A Flag Day reflection on power, conscience, and the courage to be humanitarian first
Today is Flag Day. On June 14, 1777, the Second Continental Congress resolved that the new nation would carry thirteen stripes and thirteen stars in a blue field — what they called a new constellation. Two years earlier, on June 14, 1775, the same body created the Continental Army, the force that became the United States Army. Woodrow Wilson made the day official by proclamation in 1916; Congress wrote it into law in 1949.

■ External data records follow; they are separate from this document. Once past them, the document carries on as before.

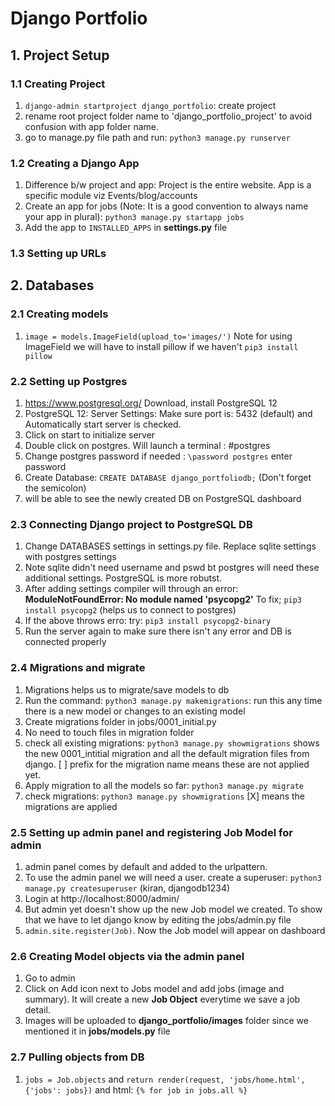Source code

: # Django Portfolio

## 1. Project Setup
### 1.1 Creating Project
1. `django-admin startproject django_portfolio`: create project
2. rename root project folder name to 'django_portfolio_project' to avoid confusion with app folder name.
3. go to manage.py file path and run: `python3 manage.py runserver`

### 1.2 Creating a Django App
1. Difference b/w project and app: Project is the entire website. App is a specific module viz Events/blog/accounts
2. Create an app for jobs (Note: It is a good convention to always name your app in plural): `python3 manage.py startapp jobs`
3. Add the app to `INSTALLED_APPS` in **settings.py** file

### 1.3 Setting up URLs

## 2. Databases
### 2.1 Creating models
1. `image = models.ImageField(upload_to='images/')` Note for using ImageField we will have to install pillow if we haven't `pip3 install pillow`

### 2.2 Setting up Postgres
1. https://www.postgresql.org/ Download, install PostgreSQL 12
2. PostgreSQL 12: Server Settings: Make sure port is: 5432 (default) and Automatically start server is checked.
3. Click on start to initialize server
4. Double click on postgres. Will launch a terminal : #postgres
5. Change postgres password if needed : `\password postgres` enter password
6. Create Database: `CREATE DATABASE django_portfoliodb;` (Don't forget the semicolon)
7. will be able to see the newly created DB on PostgreSQL dashboard

### 2.3 Connecting Django project to PostgreSQL DB
1. Change DATABASES settings in settings.py file. Replace sqlite settings with postgres settings
2. Note sqlite didn't need username and pswd bt postgres will need these additional settings. PostgreSQL is more robutst.
3. After adding settings compiler will through an error: **ModuleNotFoundError: No module named 'psycopg2'** To fix; `pip3 install psycopg2` (helps us to connect to postgres)
4. If the above throws erro: try: `pip3 install psycopg2-binary`
5. Run the server again to make sure there isn't any error and DB is connected properly

### 2.4 Migrations and migrate
1. Migrations helps us to migrate/save models to db
2. Run the command: `python3 manage.py makemigrations`: run this any time there is a new model or changes to an existing model
3. Create migrations folder in jobs/0001_initial.py
4. No need to touch files in migration folder
5. check all existing migrations: `python3 manage.py showmigrations` shows the new 0001_intitial migration and all the default migration files from django. [ ] prefix for the migration name means these are not applied yet.
6. Apply migration to all the models so far: `python3 manage.py migrate`
7. check migrations: `python3 manage.py showmigrations` [X] means the migrations are applied

### 2.5 Setting up admin panel and registering Job Model for admin
1. admin panel comes by default and added to the urlpattern.
2. To use the admin panel we will need a user. create a superuser: `python3 manage.py createsuperuser` (kiran, djangodb1234)
3. Login at http://localhost:8000/admin/
4. But admin yet doesn't show up the new Job model we created. To show that we have to let django know by editing the jobs/admin.py file
5. `admin.site.register(Job)`. Now the Job model will appear on dashboard

### 2.6 Creating Model objects via the admin panel
1. Go to admin
2. Click on Add icon next to Jobs model and add jobs (image and summary). It will create a new **Job Object** everytime we save a job detail.
3. Images will be uploaded to **django_portfolio/images** folder since we mentioned it in **jobs/models.py** file

### 2.7 Pulling objects from DB
1. `jobs = Job.objects` and `return render(request, 'jobs/home.html', {'jobs': jobs})` and html: `{% for job in jobs.all %}`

So this is a day about symbols — cloth, stars, the idea of a people gathered under one banner — and about defense, the willingness of human beings to stand between danger and the vulnerable. I want to take both of those seriously, because both of them ask the same question that has been gnawing at me for a long time now: what is a leader actually for?
A flag is not a master. It is a promise — that the people beneath it will be protected, that their dignity will be defended, that no one gets left outside the circle of belonging. An army, at its best, is not an instrument of a strongman’s vanity. It is the embodiment of a vow: we will shield the weak. Strip the symbol of that promise and you are left with colored cloth flying over cruelty. The flag only means what the leadership beneath it makes it mean.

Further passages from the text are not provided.